A classical system of N distinguishable, non-interacting particles of mass m is placed in a 3D harmonic potential,

U(r) = c \frac{x^2 + y^2 + z^2}{2 V^{2/3}}

where V is a volume and c is a constant with units of energy.

(a) Find the partition function and the Helmholtz free energy of the system.
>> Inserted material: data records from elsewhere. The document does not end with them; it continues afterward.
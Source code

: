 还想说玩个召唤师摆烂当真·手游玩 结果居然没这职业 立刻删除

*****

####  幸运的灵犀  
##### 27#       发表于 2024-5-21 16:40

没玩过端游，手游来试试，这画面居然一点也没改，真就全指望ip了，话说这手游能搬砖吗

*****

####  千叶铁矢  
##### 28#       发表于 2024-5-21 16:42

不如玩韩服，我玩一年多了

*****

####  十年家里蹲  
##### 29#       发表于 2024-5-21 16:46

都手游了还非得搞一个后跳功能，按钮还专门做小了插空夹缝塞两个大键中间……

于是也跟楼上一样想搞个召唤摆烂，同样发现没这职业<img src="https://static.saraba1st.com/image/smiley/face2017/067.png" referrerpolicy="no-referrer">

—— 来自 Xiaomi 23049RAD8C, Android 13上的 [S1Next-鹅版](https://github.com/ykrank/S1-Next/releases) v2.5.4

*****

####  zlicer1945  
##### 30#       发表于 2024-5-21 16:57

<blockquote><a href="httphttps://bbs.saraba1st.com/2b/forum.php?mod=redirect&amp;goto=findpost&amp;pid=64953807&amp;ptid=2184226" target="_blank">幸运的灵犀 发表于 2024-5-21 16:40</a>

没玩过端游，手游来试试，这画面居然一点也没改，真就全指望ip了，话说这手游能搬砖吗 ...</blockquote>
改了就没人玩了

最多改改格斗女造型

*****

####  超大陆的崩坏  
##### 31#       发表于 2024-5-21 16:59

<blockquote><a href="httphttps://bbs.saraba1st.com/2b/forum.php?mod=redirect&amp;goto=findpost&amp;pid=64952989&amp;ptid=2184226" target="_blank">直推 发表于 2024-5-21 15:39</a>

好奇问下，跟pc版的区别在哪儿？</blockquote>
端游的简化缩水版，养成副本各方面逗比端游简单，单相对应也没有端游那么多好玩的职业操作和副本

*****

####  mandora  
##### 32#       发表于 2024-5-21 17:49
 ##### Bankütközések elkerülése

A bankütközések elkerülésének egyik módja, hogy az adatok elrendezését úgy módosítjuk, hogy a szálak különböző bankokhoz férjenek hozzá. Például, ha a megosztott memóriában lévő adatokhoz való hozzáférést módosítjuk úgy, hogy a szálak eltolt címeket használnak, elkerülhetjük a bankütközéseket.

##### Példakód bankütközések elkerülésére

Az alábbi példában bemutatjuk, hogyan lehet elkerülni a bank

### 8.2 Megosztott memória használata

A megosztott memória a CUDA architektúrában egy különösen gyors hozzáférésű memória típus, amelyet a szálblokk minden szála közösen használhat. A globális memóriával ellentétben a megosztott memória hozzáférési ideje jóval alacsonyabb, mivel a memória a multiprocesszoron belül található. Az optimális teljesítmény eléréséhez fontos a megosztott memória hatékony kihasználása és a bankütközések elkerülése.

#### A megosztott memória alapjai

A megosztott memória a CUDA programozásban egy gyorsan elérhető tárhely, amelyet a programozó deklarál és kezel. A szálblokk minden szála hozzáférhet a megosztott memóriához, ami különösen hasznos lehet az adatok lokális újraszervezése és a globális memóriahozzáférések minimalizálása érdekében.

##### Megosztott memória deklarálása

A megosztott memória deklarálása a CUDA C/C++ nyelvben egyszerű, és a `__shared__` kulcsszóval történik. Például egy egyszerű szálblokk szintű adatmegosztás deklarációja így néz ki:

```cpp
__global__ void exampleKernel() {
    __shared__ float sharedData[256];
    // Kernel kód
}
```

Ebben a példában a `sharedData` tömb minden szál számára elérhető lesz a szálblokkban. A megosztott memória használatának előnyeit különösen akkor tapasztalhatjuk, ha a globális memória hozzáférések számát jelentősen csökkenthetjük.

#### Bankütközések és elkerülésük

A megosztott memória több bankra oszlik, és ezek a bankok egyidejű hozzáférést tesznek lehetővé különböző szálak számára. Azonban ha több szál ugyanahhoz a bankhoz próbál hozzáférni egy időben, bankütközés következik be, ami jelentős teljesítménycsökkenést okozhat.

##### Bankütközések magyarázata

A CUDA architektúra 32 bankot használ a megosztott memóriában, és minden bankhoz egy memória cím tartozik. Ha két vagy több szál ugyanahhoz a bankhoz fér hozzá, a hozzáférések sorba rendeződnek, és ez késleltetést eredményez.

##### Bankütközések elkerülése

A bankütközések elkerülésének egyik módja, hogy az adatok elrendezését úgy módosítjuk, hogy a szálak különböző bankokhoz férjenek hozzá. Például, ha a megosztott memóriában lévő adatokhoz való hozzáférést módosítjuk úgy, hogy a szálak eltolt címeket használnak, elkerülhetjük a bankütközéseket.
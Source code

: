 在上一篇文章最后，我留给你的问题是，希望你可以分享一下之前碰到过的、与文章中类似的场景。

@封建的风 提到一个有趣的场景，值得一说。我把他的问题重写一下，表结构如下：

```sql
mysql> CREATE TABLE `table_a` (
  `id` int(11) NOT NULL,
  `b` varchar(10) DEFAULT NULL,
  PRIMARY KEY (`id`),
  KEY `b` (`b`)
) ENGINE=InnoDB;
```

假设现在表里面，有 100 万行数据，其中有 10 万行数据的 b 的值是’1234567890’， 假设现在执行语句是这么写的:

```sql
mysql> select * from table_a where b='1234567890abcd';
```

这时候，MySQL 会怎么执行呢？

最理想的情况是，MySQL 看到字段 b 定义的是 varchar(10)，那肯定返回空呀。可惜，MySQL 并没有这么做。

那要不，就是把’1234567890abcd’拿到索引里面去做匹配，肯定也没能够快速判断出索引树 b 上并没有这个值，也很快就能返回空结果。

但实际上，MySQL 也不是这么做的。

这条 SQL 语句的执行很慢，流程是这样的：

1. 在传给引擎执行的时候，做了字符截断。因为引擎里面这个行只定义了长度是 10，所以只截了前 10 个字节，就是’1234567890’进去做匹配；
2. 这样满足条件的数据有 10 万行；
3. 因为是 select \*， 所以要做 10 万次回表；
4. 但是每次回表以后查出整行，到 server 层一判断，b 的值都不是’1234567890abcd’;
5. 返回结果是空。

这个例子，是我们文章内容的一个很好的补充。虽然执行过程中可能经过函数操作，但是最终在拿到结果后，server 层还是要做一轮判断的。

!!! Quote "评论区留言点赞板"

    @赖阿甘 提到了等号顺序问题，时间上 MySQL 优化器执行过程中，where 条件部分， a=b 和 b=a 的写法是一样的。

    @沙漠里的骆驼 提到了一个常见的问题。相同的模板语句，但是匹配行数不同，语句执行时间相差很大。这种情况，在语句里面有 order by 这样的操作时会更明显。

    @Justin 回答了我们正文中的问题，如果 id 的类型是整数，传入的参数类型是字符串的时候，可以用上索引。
(b) Find the entropy, the internal energy and the total heat capacity at a constant volume for the system.

Homework Equations

Z = \Sigma \exp{-E_i / kT}

H = U - TS

f(E)= A \exp{-E/kT}

The Attempt at a Solution

Unfortunately, I'm not sure where to start on this one. Anybody able to give me a tip in the right direction?

 

[Mute]

Your system is a classical one, so the appropriate equation for the partition function is

Z = \int d\mathbf{r}_1 d\mathbf{r}_2 \dots d\mathbf{r}_N d\mathbf{p}_1 d\mathbf{p}_2 \dots d\mathbf{p}_N \exp\left[-\frac{E(\mathbf{r},\mathbf{p})}{k_BT}\right]

The energy is

E(\mathbf{r},\mathbf{p}) = \sum_{i=1}^{N}\left[\frac{\mathbf{p}_i^2}{2m} + U(\mathbf{r}_i)\right].

This should get you started with that part.

For the free energy, instead of using F = U - TS, it's easy to use the equation

F = -k_BT \ln Z

(it's more common to use F than H to denote the Helmholtz free energy, as H is typically used for the enthalpy).

 

[SonOfOle]

Your system is a classical one, so the appropriate equation for the partition function is

Z = \int d\mathbf{r}_1 d\mathbf{r}_2 \dots d\mathbf{r}_N d\mathbf{p}_1 d\mathbf{p}_2 \dots d\mathbf{p}_N \exp\left[-\frac{E(\mathbf{r},\mathbf{p})}{k_BT}\right]

The energy is

E(\mathbf{r},\mathbf{p}) = \sum_{i=1}^{N}\left[\frac{\mathbf{p}_i^2}{2m} + U(\mathbf{r}_i)\right].

(it's more common to use F than H to denote the Helmholtz free energy, as H is typically used for the enthalpy).

Still stuck. How would the integration over the momentums work? That is, what would the \mathbf{p_i}^2 be?

 

[Mute]

\mathbf{p}_i^2 = p_{i,x}^2 + p_{i,y}^2 + p_{i,z}^2

Hence, you end up with a sum of squares of terms in the exponential that can all be split into products of exponentials.